:: WHAT IS NEEDED ::
Copy every line of the data that includes the string "Pine".

Top of DATA LISTING

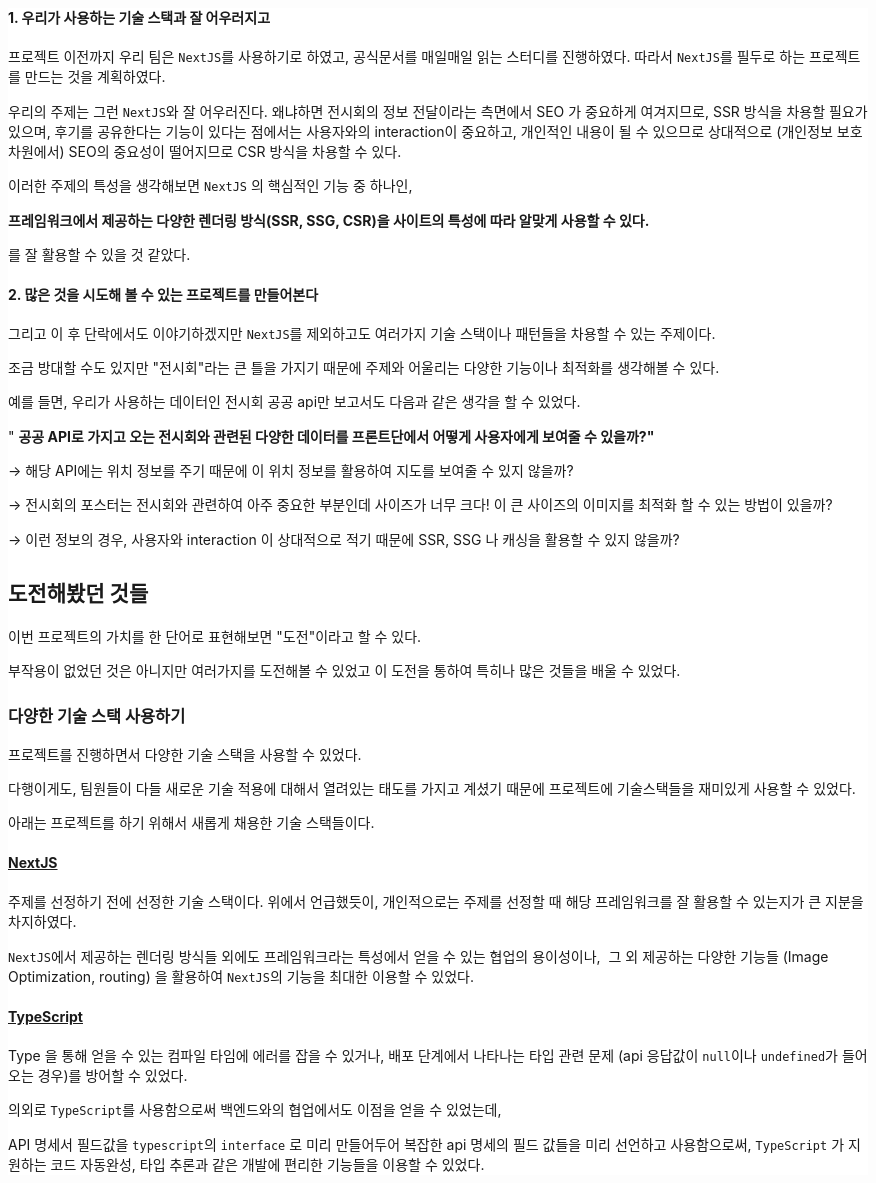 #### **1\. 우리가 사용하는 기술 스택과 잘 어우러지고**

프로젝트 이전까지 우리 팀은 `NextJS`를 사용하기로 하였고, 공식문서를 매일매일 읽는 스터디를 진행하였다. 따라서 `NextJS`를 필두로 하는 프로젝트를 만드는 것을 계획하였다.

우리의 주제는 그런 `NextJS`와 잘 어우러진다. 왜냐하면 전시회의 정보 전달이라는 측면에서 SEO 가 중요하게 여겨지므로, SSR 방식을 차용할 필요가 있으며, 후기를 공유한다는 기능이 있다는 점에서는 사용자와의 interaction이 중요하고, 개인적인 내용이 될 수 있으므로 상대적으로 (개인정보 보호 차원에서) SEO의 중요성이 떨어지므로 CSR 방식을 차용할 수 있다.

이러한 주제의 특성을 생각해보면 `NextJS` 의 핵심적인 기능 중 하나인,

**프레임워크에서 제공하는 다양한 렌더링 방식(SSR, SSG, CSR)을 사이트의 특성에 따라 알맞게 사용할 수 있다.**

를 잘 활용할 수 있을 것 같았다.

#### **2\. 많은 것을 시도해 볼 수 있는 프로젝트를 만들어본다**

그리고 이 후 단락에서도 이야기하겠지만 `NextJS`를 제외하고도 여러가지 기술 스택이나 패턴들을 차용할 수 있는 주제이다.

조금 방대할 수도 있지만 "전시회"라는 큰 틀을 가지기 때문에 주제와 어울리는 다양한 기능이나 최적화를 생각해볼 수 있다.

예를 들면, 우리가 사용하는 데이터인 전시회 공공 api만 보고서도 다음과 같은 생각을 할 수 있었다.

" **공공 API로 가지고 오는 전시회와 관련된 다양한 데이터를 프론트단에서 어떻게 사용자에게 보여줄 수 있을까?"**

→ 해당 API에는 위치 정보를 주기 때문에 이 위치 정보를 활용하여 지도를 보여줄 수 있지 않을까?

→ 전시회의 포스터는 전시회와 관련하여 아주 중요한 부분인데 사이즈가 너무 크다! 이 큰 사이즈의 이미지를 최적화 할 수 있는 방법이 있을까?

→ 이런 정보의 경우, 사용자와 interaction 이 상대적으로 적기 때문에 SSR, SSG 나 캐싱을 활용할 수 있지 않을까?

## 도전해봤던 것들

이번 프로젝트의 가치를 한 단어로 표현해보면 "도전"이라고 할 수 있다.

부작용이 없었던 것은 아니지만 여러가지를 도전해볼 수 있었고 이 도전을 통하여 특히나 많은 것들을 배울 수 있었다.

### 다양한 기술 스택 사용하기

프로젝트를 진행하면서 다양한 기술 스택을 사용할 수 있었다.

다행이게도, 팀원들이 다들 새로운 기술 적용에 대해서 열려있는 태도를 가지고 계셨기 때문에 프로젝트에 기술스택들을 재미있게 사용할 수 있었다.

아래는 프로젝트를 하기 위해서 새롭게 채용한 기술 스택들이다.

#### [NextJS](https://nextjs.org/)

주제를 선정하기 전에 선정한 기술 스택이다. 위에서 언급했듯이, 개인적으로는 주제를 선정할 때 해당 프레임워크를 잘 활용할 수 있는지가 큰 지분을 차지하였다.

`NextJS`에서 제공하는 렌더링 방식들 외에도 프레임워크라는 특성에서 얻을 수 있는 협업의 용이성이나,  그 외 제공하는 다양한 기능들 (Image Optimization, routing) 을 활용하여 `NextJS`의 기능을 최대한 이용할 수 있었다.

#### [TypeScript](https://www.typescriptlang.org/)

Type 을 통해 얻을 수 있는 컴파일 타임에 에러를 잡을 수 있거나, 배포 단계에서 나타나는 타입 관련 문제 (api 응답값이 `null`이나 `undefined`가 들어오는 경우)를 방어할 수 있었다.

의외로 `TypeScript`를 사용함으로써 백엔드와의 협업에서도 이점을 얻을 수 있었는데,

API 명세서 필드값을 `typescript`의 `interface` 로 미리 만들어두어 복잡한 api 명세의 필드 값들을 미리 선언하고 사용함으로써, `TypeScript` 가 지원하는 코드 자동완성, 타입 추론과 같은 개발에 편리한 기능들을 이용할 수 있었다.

Bottom of DATA LISTING
Top of DATA LISTING

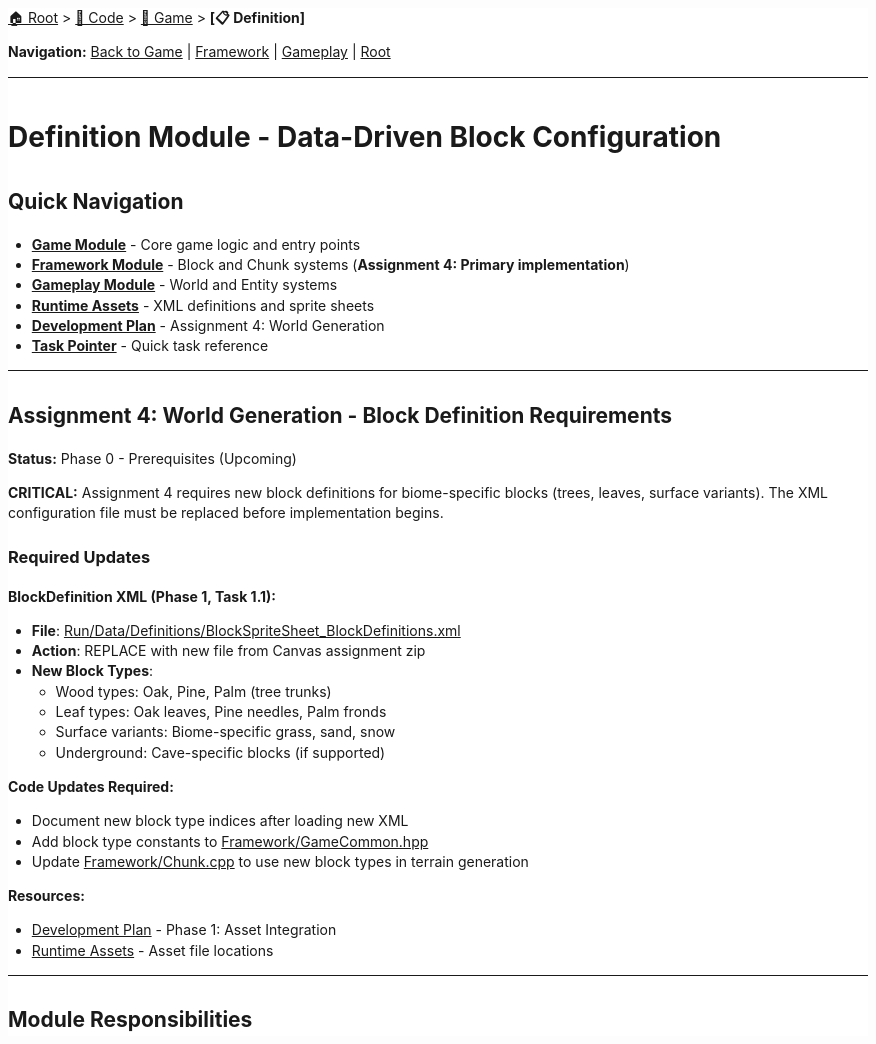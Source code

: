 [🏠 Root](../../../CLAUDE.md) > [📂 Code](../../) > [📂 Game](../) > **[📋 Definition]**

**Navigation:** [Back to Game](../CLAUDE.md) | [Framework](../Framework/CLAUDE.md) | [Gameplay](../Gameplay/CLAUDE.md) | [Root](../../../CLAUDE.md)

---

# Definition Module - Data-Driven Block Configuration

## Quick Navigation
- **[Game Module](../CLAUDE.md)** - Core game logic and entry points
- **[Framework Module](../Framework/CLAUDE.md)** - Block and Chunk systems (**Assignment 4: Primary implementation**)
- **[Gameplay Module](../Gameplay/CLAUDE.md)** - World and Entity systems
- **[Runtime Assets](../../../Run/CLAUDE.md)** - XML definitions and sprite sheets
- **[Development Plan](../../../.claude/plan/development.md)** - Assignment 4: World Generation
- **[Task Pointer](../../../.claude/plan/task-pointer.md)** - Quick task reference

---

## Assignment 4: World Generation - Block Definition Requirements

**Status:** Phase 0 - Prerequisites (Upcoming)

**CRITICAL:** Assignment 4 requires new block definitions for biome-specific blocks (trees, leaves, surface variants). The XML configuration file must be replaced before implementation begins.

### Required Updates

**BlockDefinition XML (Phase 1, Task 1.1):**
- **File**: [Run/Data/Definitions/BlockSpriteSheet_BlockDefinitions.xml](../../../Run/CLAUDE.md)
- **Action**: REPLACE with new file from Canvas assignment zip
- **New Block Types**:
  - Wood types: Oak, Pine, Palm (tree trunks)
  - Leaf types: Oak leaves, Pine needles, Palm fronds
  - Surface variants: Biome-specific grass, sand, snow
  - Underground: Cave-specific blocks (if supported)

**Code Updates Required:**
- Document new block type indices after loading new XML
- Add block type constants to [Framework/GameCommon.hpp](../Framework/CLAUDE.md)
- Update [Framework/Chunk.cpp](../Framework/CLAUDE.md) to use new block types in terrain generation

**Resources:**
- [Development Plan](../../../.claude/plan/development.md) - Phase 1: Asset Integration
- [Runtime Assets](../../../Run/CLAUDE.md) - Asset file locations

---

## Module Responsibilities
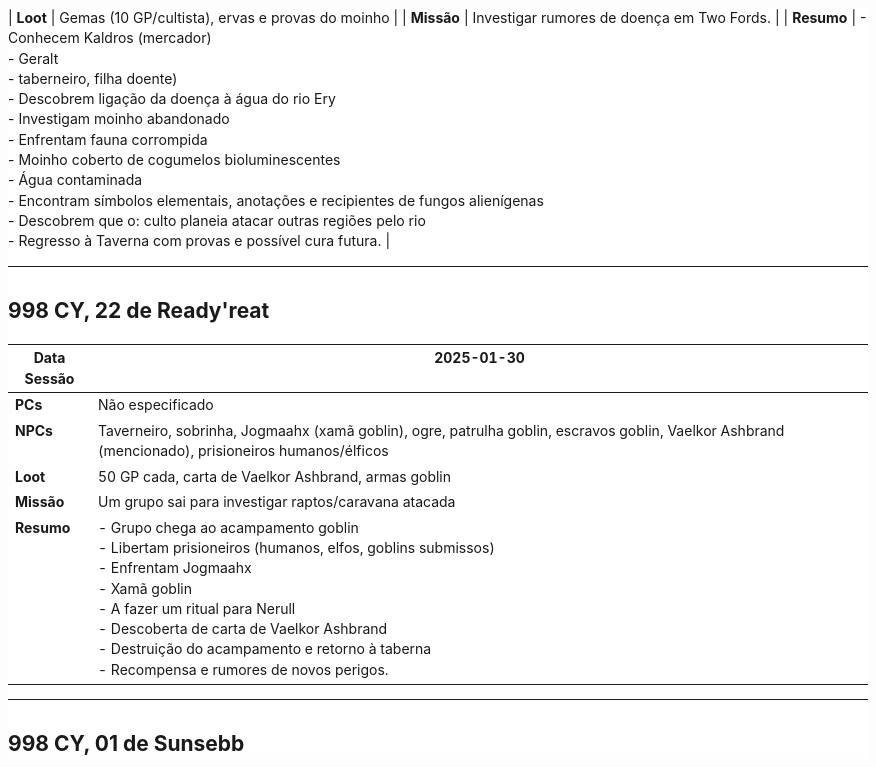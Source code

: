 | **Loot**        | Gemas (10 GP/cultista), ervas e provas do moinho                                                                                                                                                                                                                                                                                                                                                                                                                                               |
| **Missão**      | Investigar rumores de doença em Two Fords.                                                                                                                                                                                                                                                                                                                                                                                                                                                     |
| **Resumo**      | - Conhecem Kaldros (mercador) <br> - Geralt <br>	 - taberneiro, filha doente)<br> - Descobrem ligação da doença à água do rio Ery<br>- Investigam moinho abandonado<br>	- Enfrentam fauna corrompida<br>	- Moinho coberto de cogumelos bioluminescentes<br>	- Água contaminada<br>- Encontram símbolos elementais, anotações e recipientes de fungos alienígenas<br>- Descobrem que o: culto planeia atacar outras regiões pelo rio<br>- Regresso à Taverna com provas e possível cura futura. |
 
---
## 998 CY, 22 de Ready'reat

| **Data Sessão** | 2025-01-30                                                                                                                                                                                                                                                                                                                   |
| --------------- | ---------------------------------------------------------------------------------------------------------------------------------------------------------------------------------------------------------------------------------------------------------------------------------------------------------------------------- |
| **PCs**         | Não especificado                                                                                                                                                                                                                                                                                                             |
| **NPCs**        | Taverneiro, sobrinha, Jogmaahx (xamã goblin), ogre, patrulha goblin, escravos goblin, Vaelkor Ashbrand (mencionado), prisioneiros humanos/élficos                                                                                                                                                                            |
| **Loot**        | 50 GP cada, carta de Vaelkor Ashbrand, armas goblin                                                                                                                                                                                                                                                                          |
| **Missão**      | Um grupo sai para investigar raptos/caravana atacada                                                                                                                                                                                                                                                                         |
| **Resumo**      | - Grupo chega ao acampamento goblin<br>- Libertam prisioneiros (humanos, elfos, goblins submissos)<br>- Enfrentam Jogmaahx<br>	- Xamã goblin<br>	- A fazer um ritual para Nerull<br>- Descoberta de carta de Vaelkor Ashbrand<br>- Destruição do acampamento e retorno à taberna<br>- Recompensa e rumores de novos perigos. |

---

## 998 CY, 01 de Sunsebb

Bottom of DATA LISTING
Top of DATA LISTING

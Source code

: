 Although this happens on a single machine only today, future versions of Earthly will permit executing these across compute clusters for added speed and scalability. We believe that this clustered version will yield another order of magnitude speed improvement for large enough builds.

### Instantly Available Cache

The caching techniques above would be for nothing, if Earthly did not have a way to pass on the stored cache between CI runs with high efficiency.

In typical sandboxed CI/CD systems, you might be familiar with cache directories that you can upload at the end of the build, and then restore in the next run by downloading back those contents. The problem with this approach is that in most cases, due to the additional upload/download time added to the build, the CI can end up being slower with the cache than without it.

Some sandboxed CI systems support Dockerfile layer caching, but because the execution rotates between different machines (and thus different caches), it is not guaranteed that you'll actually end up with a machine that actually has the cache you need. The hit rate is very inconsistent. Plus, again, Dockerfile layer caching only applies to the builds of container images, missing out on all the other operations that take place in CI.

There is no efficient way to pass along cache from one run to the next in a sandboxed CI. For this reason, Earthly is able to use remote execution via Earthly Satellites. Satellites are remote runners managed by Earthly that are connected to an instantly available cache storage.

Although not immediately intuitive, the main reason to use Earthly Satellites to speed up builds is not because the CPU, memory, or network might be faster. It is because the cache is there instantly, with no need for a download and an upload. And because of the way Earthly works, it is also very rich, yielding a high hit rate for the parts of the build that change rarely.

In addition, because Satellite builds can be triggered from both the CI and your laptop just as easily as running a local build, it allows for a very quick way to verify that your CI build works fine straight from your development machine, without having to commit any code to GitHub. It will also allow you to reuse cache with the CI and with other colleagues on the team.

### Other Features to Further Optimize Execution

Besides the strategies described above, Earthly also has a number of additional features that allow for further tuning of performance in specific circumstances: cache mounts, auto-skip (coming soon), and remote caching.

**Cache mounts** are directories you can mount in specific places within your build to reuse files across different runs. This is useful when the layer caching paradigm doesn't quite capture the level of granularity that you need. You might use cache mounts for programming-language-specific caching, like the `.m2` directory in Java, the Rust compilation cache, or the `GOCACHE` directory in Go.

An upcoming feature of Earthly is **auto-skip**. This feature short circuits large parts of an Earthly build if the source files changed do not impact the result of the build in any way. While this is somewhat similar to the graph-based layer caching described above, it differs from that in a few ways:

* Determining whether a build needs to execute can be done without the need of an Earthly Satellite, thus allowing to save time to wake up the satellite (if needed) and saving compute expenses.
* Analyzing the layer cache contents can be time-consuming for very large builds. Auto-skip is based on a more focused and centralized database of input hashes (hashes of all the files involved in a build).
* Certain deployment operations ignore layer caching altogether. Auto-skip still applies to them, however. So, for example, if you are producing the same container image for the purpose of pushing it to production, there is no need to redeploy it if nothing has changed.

Bottom of DATA LISTING

:: THE ANSWER ::
  - Wood types: Oak, Pine, Palm (tree trunks)
  - Leaf types: Oak leaves, Pine needles, Palm fronds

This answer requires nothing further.